ACTION ITEM:
Extract each line of the data below exactly as written.
-------- DATA SECTION
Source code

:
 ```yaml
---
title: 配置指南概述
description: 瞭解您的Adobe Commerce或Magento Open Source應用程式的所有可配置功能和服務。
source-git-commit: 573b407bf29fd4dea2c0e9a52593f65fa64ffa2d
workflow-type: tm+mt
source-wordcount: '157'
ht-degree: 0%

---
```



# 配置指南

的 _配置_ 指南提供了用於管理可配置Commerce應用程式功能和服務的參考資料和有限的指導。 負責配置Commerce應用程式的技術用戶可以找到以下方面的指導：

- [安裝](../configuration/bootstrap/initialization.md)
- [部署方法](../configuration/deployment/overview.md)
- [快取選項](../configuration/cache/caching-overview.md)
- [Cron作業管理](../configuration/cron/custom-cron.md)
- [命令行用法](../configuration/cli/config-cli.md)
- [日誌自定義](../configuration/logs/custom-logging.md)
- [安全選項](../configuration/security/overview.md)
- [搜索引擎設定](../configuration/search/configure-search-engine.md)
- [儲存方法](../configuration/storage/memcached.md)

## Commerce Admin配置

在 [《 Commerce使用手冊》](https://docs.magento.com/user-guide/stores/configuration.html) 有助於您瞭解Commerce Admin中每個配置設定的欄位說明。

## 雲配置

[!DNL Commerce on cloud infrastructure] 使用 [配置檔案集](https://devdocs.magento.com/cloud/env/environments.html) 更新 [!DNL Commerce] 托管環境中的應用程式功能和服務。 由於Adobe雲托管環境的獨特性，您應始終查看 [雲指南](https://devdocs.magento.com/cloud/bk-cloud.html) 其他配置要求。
----------------
REPLY:
Source code

:
 ```yaml
---
title: 配置指南概述
description: 瞭解您的Adobe Commerce或Magento Open Source應用程式的所有可配置功能和服務。
source-git-commit: 573b407bf29fd4dea2c0e9a52593f65fa64ffa2d
workflow-type: tm+mt
source-wordcount: '157'
ht-degree: 0%

---
```



# 配置指南

的 _配置_ 指南提供了用於管理可配置Commerce應用程式功能和服務的參考資料和有限的指導。 負責配置Commerce應用程式的技術用戶可以找到以下方面的指導：

- [安裝](../configuration/bootstrap/initialization.md)
- [部署方法](../configuration/deployment/overview.md)
- [快取選項](../configuration/cache/caching-overview.md)
- [Cron作業管理](../configuration/cron/custom-cron.md)
- [命令行用法](../configuration/cli/config-cli.md)
- [日誌自定義](../configuration/logs/custom-logging.md)
- [安全選項](../configuration/security/overview.md)
- [搜索引擎設定](../configuration/search/configure-search-engine.md)
- [儲存方法](../configuration/storage/memcached.md)

## Commerce Admin配置

在 [《 Commerce使用手冊》](https://docs.magento.com/user-guide/stores/configuration.html) 有助於您瞭解Commerce Admin中每個配置設定的欄位說明。

## 雲配置

[!DNL Commerce on cloud infrastructure] 使用 [配置檔案集](https://devdocs.magento.com/cloud/env/environments.html) 更新 [!DNL Commerce] 托管環境中的應用程式功能和服務。 由於Adobe雲托管環境的獨特性，您應始終查看 [雲指南](https://devdocs.magento.com/cloud/bk-cloud.html) 其他配置要求。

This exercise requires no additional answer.